● **PROBLEM STATEMENT**
Exactly the lines from the one with "## 🔹 Step 10.5: Configure Tools" through the end of the records below are to be output, the first and last included, and no others.

Stored records
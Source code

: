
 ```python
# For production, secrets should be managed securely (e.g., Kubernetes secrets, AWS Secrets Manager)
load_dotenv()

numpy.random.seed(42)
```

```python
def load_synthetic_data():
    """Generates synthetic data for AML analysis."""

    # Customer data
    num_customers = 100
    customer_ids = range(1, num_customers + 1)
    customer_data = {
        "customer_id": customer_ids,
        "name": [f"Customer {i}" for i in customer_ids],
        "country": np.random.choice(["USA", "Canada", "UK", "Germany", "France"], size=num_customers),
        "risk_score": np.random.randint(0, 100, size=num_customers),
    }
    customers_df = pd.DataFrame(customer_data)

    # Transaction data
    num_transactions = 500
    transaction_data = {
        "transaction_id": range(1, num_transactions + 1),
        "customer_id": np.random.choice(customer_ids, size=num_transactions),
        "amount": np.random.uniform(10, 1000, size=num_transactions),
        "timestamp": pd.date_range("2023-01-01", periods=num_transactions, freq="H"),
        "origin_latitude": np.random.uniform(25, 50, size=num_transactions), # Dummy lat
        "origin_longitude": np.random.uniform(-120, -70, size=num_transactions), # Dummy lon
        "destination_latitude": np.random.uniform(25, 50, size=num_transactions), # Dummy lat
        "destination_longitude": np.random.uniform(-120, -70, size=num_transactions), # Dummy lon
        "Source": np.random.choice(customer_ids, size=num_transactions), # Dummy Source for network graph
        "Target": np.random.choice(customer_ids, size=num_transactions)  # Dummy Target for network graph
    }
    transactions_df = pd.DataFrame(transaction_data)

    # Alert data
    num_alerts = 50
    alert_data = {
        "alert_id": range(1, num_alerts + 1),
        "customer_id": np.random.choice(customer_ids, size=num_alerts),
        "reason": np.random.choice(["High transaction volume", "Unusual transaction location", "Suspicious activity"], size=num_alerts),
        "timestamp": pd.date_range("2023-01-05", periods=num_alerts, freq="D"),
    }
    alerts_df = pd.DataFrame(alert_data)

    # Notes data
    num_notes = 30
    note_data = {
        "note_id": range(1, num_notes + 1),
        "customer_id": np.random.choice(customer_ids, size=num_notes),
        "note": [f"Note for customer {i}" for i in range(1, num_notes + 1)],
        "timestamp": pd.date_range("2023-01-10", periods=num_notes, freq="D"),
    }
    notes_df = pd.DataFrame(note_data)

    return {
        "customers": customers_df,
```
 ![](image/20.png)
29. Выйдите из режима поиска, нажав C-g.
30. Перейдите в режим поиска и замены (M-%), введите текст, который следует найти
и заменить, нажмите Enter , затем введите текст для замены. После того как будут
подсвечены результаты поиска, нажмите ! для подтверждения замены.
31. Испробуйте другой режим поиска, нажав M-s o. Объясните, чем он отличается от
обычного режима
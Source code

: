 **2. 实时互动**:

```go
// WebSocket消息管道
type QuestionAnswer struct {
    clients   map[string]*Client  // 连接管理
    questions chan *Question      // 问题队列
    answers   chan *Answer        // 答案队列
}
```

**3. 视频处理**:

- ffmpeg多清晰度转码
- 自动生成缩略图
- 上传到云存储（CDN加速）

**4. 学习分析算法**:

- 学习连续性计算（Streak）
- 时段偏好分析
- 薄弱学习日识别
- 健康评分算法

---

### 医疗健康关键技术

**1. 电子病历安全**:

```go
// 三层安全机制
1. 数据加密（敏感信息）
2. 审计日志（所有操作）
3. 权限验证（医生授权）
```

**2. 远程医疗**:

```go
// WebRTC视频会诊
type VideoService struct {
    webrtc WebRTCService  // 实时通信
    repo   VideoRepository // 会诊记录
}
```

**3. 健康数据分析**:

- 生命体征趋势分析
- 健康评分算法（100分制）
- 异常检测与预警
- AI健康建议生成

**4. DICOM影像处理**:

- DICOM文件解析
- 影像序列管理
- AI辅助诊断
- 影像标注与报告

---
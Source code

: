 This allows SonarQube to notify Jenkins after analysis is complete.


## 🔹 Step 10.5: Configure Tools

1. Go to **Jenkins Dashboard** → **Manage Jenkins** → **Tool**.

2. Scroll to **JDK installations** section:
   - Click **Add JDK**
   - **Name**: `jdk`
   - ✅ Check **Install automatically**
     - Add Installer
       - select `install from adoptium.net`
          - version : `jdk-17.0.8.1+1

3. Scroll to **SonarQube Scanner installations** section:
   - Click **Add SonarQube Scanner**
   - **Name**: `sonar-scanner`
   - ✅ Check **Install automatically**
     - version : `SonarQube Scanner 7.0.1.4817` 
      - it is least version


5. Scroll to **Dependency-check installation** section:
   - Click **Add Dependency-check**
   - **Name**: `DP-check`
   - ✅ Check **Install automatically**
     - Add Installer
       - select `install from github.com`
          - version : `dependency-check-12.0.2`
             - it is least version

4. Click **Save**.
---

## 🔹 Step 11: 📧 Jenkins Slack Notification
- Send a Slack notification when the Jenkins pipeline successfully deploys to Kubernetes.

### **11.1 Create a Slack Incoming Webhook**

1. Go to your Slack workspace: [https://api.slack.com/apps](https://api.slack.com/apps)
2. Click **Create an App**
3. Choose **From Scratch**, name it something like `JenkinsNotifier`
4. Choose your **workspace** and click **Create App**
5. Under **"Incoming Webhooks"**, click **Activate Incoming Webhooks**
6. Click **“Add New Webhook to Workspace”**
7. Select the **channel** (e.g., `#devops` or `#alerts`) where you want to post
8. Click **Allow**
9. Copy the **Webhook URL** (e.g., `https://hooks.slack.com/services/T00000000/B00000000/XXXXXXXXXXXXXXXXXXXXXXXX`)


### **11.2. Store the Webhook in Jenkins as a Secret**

● **ANSWER FOR THE TASK**
## 🔹 Step 10.5: Configure Tools

1. Go to **Jenkins Dashboard** → **Manage Jenkins** → **Tool**.

2. Scroll to **JDK installations** section:
   - Click **Add JDK**
   - **Name**: `jdk`
   - ✅ Check **Install automatically**
     - Add Installer
       - select `install from adoptium.net`
          - version : `jdk-17.0.8.1+1

3. Scroll to **SonarQube Scanner installations** section:
   - Click **Add SonarQube Scanner**
   - **Name**: `sonar-scanner`
   - ✅ Check **Install automatically**
     - version : `SonarQube Scanner 7.0.1.4817` 
      - it is least version


5. Scroll to **Dependency-check installation** section:
   - Click **Add Dependency-check**
   - **Name**: `DP-check`
   - ✅ Check **Install automatically**
     - Add Installer
       - select `install from github.com`
          - version : `dependency-check-12.0.2`
             - it is least version

4. Click **Save**.
---

## 🔹 Step 11: 📧 Jenkins Slack Notification
- Send a Slack notification when the Jenkins pipeline successfully deploys to Kubernetes.

### **11.1 Create a Slack Incoming Webhook**

1. Go to your Slack workspace: [https://api.slack.com/apps](https://api.slack.com/apps)
2. Click **Create an App**
3. Choose **From Scratch**, name it something like `JenkinsNotifier`
4. Choose your **workspace** and click **Create App**
5. Under **"Incoming Webhooks"**, click **Activate Incoming Webhooks**
6. Click **“Add New Webhook to Workspace”**
7. Select the **channel** (e.g., `#devops` or `#alerts`) where you want to post
8. Click **Allow**
9. Copy the **Webhook URL** (e.g., `https://hooks.slack.com/services/T00000000/B00000000/XXXXXXXXXXXXXXXXXXXXXXXX`)


### **11.2. Store the Webhook in Jenkins as a Secret**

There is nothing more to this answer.